These personal merits and this political necessity were the only pleas
advanced in a letter to her ambassador in England. But that neither plea
would avail her for a moment in Scotland she had ominous evidence on the
thirteenth day after her marriage, when no response was made to the
usual form of proclamation for a raid or levy of forces under pretext of
a campaign against the rievers of the border. On June 6th Mary and
Bothwell took refuge in Borthwick castle, twelve miles from the capital,
where the fortress was in the keeping of an adherent whom the diplomacy
of Sir James Melville had succeeded in detaching from his allegiance to
Bothwell. The fugitives were pursued and beleaguered by the Earl of
Morton and Lord Hume, who declared their purpose to rescue the Queen
from the thraldom of her husband. He escaped, leaving her free to follow
him or to join the party of her professed deliverers.

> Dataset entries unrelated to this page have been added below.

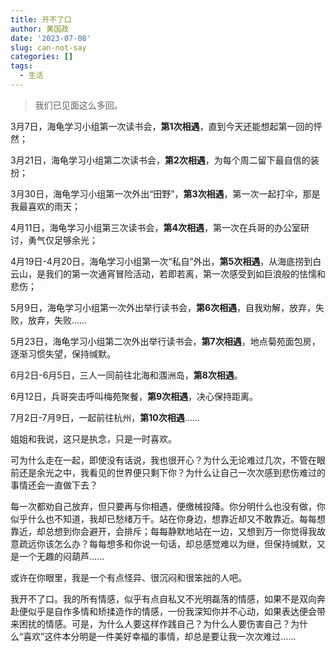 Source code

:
 ```yaml
---
title: 开不了口
author: 黄国政
date: '2023-07-08'
slug: can-not-say
categories: []
tags:
  - 生活
---
```


> 我们已见面这么多回。

<!--more-->

3月7日，海龟学习小组第一次读书会，**第1次相遇**，直到今天还能想起第一回的怦然；

3月21日，海龟学习小组第二次读书会，**第2次相遇**，为每个周二留下最自信的装扮；

3月30日，海龟学习小组第一次外出“田野”，**第3次相遇**，第一次一起打伞，那是我最喜欢的雨天；

4月11日，海龟学习小组第三次读书会，**第4次相遇**，第一次在兵哥的办公室研讨，勇气仅足够余光；

4月19日-4月20日，海龟学习小组第一次“私自”外出，**第5次相遇**，从海底捞到白云山，是我们的第一次通宵冒险活动，若即若离，第一次感受到如巨浪般的怯懦和悲伤；

5月9日，海龟学习小组第一次外出举行读书会，**第6次相遇**，自我劝解，放弃，失败，放弃，失败……

5月23日，海龟学习小组第二次外出举行读书会，**第7次相遇**，地点菊苑面包房，逐渐习惯失望，保持缄默。

6月2日-6月5日，三人一同前往北海和涠洲岛，**第8次相遇**。

6月12日，兵哥突击呼叫梅苑聚餐，**第9次相遇**，决心保持距离。

7月2日-7月9日，一起前往杭州，**第10次相遇**……

姐姐和我说，这只是执念，只是一时喜欢。

可为什么走在一起，即使没有话说，我也很开心？为什么无论难过几次，不管在眼前还是余光之中，我看见的世界便只剩下你？为什么让自己一次次感到悲伤难过的事情还会一直做下去？

每一次都劝自己放弃，但只要再与你相遇，便缴械投降。你分明什么也没有做，你似乎什么也不知道，我却已愁绪万千。站在你身边，想靠近却又不敢靠近。每每想靠近，却总想到你会避开，会排斥；每每静默地站在一边，又想到万一你觉得我故意疏远你该怎么办？每每想多和你说一句话，却总感觉难以为继，但保持缄默，又是一个无趣的闷葫芦……

或许在你眼里，我是一个有点怪异、很沉闷和很笨拙的人吧。

我开不了口。我的所有情感，似乎有点自私又不光明磊落的情感，如果不是双向奔赴便似乎是自作多情和矫揉造作的情感，一份我深知你并不心动，如果表达便会带来困扰的情感。可是，为什么人要这样作践自己？为什么人要伤害自己？为什么“喜欢”这件本分明是一件美好幸福的事情，却总是要让我一次次难过……

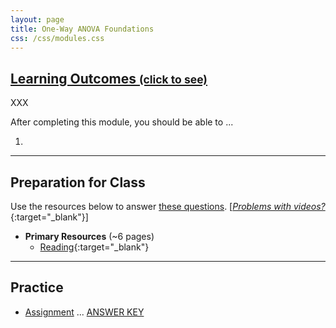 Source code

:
 ```yaml
---
layout: page
title: One-Way ANOVA Foundations
css: /css/modules.css
---
```


<div class="panel-group-ILOs">
  <div class="panel panel-default">
    <div class="panel-heading">
      <h2 class="panel-title">
        <a data-toggle="collapse" href="#ILOs">Learning Outcomes <small>(click to see)</small></a>
      </h2>
    </div>
    <div id="ILOs" class="panel-collapse collapse">
      <div class="panel-body">
XXX
<p>After completing this module, you should be able to ...</p>

<ol>
  <li></li>
</ol>
      </div>
    </div>
  </div>
</div>

----

## Preparation for Class
Use the resources below to answer [these questions](prep/ANOVA1Foundations). [[*Problems with videos?*](../resources/FAQs/videos){:target="_blank"}]

* **Primary Resources** (~6 pages)
  * [Reading](readings/ANOVA1Foundations){:target="_blank"}

----

## Practice

* [Assignment](ce/ANOVA1Foundations_CE1) ... [ANSWER KEY](cex/KEY_ANOVA1Foundations_CE)
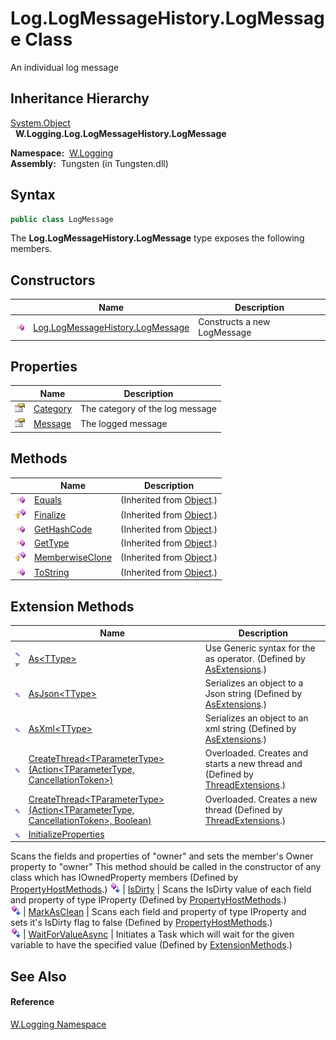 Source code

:Log.LogMessageHistory.LogMessage Class
======================================
   An individual log message


Inheritance Hierarchy
---------------------
[System.Object][1]  
  **W.Logging.Log.LogMessageHistory.LogMessage**  

  **Namespace:**  [W.Logging][2]  
  **Assembly:**  Tungsten (in Tungsten.dll)

Syntax
------

```csharp
public class LogMessage
```

The **Log.LogMessageHistory.LogMessage** type exposes the following members.


Constructors
------------

                 | Name                                  | Description                 
---------------- | ------------------------------------- | --------------------------- 
![Public method] | [Log.LogMessageHistory.LogMessage][3] | Constructs a new LogMessage 


Properties
----------

                   | Name          | Description                     
------------------ | ------------- | ------------------------------- 
![Public property] | [Category][4] | The category of the log message 
![Public property] | [Message][5]  | The logged message              


Methods
-------

                    | Name                  | Description                   
------------------- | --------------------- | ----------------------------- 
![Public method]    | [Equals][6]           | (Inherited from [Object][1].) 
![Protected method] | [Finalize][7]         | (Inherited from [Object][1].) 
![Public method]    | [GetHashCode][8]      | (Inherited from [Object][1].) 
![Public method]    | [GetType][9]          | (Inherited from [Object][1].) 
![Protected method] | [MemberwiseClone][10] | (Inherited from [Object][1].) 
![Public method]    | [ToString][11]        | (Inherited from [Object][1].) 


Extension Methods
-----------------

                                          | Name                                                                                         | Description                                                                                                                                                                                                                      
----------------------------------------- | -------------------------------------------------------------------------------------------- | -------------------------------------------------------------------------------------------------------------------------------------------------------------------------------------------------------------------------------- 
![Public Extension Method]![Code example] | [As&lt;TType>][12]                                                                           | Use Generic syntax for the as operator. (Defined by [AsExtensions][13].)                                                                                                                                                         
![Public Extension Method]                | [AsJson&lt;TType>][14]                                                                       | Serializes an object to a Json string (Defined by [AsExtensions][13].)                                                                                                                                                           
![Public Extension Method]                | [AsXml&lt;TType>][15]                                                                        | Serializes an object to an xml string (Defined by [AsExtensions][13].)                                                                                                                                                           
![Public Extension Method]                | [CreateThread&lt;TParameterType>(Action&lt;TParameterType, CancellationToken>)][16]          | Overloaded. Creates and starts a new thread and (Defined by [ThreadExtensions][17].)                                                                                                                                             
![Public Extension Method]                | [CreateThread&lt;TParameterType>(Action&lt;TParameterType, CancellationToken>, Boolean)][18] | Overloaded. Creates a new thread (Defined by [ThreadExtensions][17].)                                                                                                                                                            
![Public Extension Method]                | [InitializeProperties][19]                                                                   | 
Scans the fields and properties of "owner" and sets the member's Owner property to "owner" This method should be called in the constructor of any class which has IOwnedProperty members
 (Defined by [PropertyHostMethods][20].) 
![Public Extension Method]                | [IsDirty][21]                                                                                | 
Scans the IsDirty value of each field and property of type IProperty
 (Defined by [PropertyHostMethods][20].)                                                                                                                 
![Public Extension Method]                | [MarkAsClean][22]                                                                            | 
Scans each field and property of type IProperty and sets it's IsDirty flag to false
 (Defined by [PropertyHostMethods][20].)                                                                                                  
![Public Extension Method]                | [WaitForValueAsync][23]                                                                      | Initiates a Task which will wait for the given variable to have the specified value (Defined by [ExtensionMethods][24].)                                                                                                         


See Also
--------

#### Reference
[W.Logging Namespace][2]  

[1]: http://msdn.microsoft.com/en-us/library/e5kfa45b
[2]: ../README.md
[3]: _ctor.md
[4]: Category.md
[5]: Message.md
[6]: http://msdn.microsoft.com/en-us/library/bsc2ak47
[7]: http://msdn.microsoft.com/en-us/library/4k87zsw7
[8]: http://msdn.microsoft.com/en-us/library/zdee4b3y
[9]: http://msdn.microsoft.com/en-us/library/dfwy45w9
[10]: http://msdn.microsoft.com/en-us/library/57ctke0a
[11]: http://msdn.microsoft.com/en-us/library/7bxwbwt2
[12]: ../../W/AsExtensions/As__1.md
[13]: ../../W/AsExtensions/README.md
[14]: ../../W/AsExtensions/AsJson__1.md
[15]: ../../W/AsExtensions/AsXml__1.md
[16]: ../../W.Threading/ThreadExtensions/CreateThread__1.md
[17]: ../../W.Threading/ThreadExtensions/README.md
[18]: ../../W.Threading/ThreadExtensions/CreateThread__1_1.md
[19]: ../../W/PropertyHostMethods/InitializeProperties.md
[20]: ../../W/PropertyHostMethods/README.md
[21]: ../../W/PropertyHostMethods/IsDirty.md
[22]: ../../W/PropertyHostMethods/MarkAsClean.md
[23]: ../../W/ExtensionMethods/WaitForValueAsync.md
[24]: ../../W/ExtensionMethods/README.md
[Public method]: ../../_icons/pubmethod.gif "Public method"
[Public property]: ../../_icons/pubproperty.gif "Public property"
[Protected method]: ../../_icons/protmethod.gif "Protected method"
[Public Extension Method]: ../../_icons/pubextension.gif "Public Extension Method"
[Code example]: ../../_icons/CodeExample.png "Code example"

But whatever cause she might have since marriage to complain of his
rigorous custody and domineering brutality was insufficient to break the
ties by which he held her. Alone, in the disguise of a page, she slipped
out of the castle at midnight, and rode off to meet him at a tower two
miles distant, whence they fled together to Dunbar. The confederate
lords on entering Edinburgh were welcomed by the citizens, and after
three hours' persuasion Lethington, who had now joined them, prevailed
on the captain of the castle to deliver it also into their hands.